Small Datum: August 2014

InnoDB provides a custom mutex and rw-lock implementation. I wondered how the InnoDB mutex performance compares to a pthread mutex on modern hardware and finally had time to test it. My test client is innotsim and includes code copied from InnoDB in MySQL 5.6. There is a lot of work-in-progress for InnoDB mutexes in 5.7 and I have yet to catch up to that work.

Summary

Generally, the performance is more constant for pthread mutex and more a function of the number of threads for the InnoDB mutex. The interesting result is the point (number of threads in the test) at which the lines cross and the InnoDB mutex changes from being faster to slower than pthread mutexes. There are a few performance metrics that matter. I only report on two of them -- the time per loop iteration which includes the overhead of (in)efficient mutex code and the CPU utilization during the test. I don't report on fairness here. Another interesting question for which I provide data but not analysis is whether the performance improvement from using a busy-wait loop in a mutex to wait for unlock is worth the additional CPU & power consumption.

My conclusions:

For low thread counts the InnoDB mutex had a better response time than the pthread variants.
The InnoDB mutex does much worse with many threads per mutex. This is probably due to code in InnoDB that wakes all threads waiting for a mutex lock when the mutex is unlocked.
The crossing point (number of threads) at which pthread mutexes outperform the InnoDB mutex increased as the lock hold time increased.
Performance with the default pthread mutex was usually better than with the adaptive pthread mutex
Assuming the vmstat CPU counters (us, sy, id) are correct then there was rarely any idle time for the tests with zero and 1000 nsec lock hold times. This means that all CPUs were saturated even for the test with 1000 nsec lock hold time and 1024 threads competing for one mutex.
There was significant idle time from the 4000 nsec lock hold test for the pthread mutexes but not for the InnoDB mutex. In that case InnoDB is using much more CPU than it should.
I didn't include stats for it, but innotsim has a custom mutex that does a busy-wait and then calls pthread_mutex_trylock. There is a variant that uses either a global counter or a per-mutex counter to limit the max number of threads that can spin concurrently. While the option to limit the number of max spinning threads helped performance at high concurrency it otherwise hurt performance. The likely cause is the overhead (memory transfers) from maintaining the extra counters.

InnoDB mutex

The custom InnoDB mutex adds value in terms of behavior (monitoring, debugging, correctness) but that might come at a cost in performance. I suspect that the value-added behavior could be implemented on something lighter weight using a pthread mutex. On x86-64 + Linux the InnoDB mutex uses a lock word and atomic instructions. When the lock word is already set a busy wait loop is done for up to ~50 usecs. The busy wait time is configurable, but doesn't adapt per mutex. When that limit is reached a slot is reserved in the sync array and this requires a short term lock/unlock of the sync array pthread mutex. Then the lock word is checked again and if still set the thread sleeps on an InnoDB os_event_t (pthread_cond_t + pthread_mutex_t) after storing a pointer to the os_event_t in the sync array. When the InnoDB mutex is unlocked then broadcast is done on the pthread_cond_t in the os_event_t. This broadcast can wake all threads trying to lock the InnoDB mutex but only one will get to lock it.

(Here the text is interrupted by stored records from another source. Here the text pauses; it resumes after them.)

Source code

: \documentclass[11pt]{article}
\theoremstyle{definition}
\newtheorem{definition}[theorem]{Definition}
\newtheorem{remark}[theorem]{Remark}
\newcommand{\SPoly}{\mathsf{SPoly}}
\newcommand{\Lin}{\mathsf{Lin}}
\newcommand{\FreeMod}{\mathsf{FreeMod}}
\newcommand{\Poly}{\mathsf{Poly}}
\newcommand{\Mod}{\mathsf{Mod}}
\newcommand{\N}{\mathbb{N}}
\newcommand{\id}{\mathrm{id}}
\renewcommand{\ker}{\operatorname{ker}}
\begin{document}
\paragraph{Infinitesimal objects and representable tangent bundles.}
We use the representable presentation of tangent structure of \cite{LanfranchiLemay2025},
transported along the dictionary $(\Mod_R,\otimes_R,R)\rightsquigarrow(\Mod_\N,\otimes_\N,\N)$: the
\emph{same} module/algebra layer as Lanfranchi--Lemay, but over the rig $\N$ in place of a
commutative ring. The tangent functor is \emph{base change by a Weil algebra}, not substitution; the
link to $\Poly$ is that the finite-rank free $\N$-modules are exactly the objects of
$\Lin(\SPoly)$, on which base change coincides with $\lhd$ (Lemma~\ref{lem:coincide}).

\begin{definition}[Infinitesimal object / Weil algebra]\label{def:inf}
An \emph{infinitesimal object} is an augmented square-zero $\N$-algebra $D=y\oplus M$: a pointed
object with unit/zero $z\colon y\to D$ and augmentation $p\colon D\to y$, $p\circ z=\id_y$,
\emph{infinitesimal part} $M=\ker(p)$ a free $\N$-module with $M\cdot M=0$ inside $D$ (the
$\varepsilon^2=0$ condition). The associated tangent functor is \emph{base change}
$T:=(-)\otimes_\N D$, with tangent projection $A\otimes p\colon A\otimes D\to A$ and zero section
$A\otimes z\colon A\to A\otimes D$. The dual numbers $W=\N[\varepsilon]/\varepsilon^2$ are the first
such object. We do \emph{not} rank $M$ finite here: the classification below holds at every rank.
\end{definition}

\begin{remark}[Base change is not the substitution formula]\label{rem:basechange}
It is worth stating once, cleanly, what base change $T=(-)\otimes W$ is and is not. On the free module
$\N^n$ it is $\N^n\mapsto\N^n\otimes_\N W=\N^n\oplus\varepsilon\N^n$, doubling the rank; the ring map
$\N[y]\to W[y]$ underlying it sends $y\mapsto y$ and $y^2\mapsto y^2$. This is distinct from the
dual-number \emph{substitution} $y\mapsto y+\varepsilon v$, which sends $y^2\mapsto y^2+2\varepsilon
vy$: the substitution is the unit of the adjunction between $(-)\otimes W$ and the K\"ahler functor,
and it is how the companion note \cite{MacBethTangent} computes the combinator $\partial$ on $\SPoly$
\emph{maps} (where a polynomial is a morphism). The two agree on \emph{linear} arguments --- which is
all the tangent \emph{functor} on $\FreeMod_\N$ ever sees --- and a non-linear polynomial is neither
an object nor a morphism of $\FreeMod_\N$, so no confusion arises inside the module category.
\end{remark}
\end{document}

I assume this code arrived in the mid-90s when SMP systems were less common so the performance overhead from it wasn't a big deal. It also provides useful behavior. A few more comments on this:

Waking all threads waiting to lock the mutex when it is unlocked doesn't scale as the number of waiters increases. If all waiting threads are scheduled to run from the broadcast then this can have an O(N*N) CPU overhead for N threads. The overhead from this is visible in the graphs below.
A busy wait loop is done that uses the PAUSE instruction on x86. This gives a waiting thread a chance to get the lock without sleeping assuming the lock hold time is not too long. The wait time is configurable for InnoDB but it is not adaptive. There is a pthread mutex option on Linux that provides an adaptive, but not configurable, busy wait loop. The busy wait loop means that more user CPU time can be consumed. InnoDB does not have a limit on the max number of threads that can spin concurrently. I assume that the pthread adaptive mutex also lacks that. It might not be a good thing to have 1000 threads spinning in the busy-wait loop. For some of the configurations tested below limiting the max number of threads that spin was useful. I also don't know if the adaptive pthread mutex on Linux uses the PAUSE instruction and I haven't looked at current source code for glibc.
Threads wait on the InnoDB sync array. A background thread occasionally scans this sync array to find threads that have been waiting too long (many minutes) and will kill the server when one is found because that should not happen. Long waits for row locks could happen, but those don't use the sync array. Were pthread mutex used directly then each thread could use a loop of pthread_mutex_timedlock calls assuming that function is generally available. Otherwise, each InnoDB mutex could contain a pthread condition variable and then do timed sleeps on that. But using a condition variable means we again confront the problem of broadcast and waking all waiters on unlock.
Monitoring commands can display the threads that wait for each mutex. This has been very useful for debugging rare problems.
The mutex includes fields for the filename and line# of the caller that last locked it. Back in the day this was extremely useful to debug InnoDB.
Performance counters have been added to the InnoDB mutex to count the number of lock requests, the number of requests that require a busy wait loop and the number that require use of the sync array. However, with the introduction of the performance schema to upstream MySQL these counters might get removed.

Test setup

The test servers have 2 sockets, 20/40 CPUs/vCPUs (HT is enabled) and ran Linux 3.10. The test client is innotsim compiled with gcc 4.4.6 and the test server used glibc 2.12. We have a talented Linux kernel team, and I have been working with them to repeat tests on several versions of our 3.10 branch as performance bugs are fixed.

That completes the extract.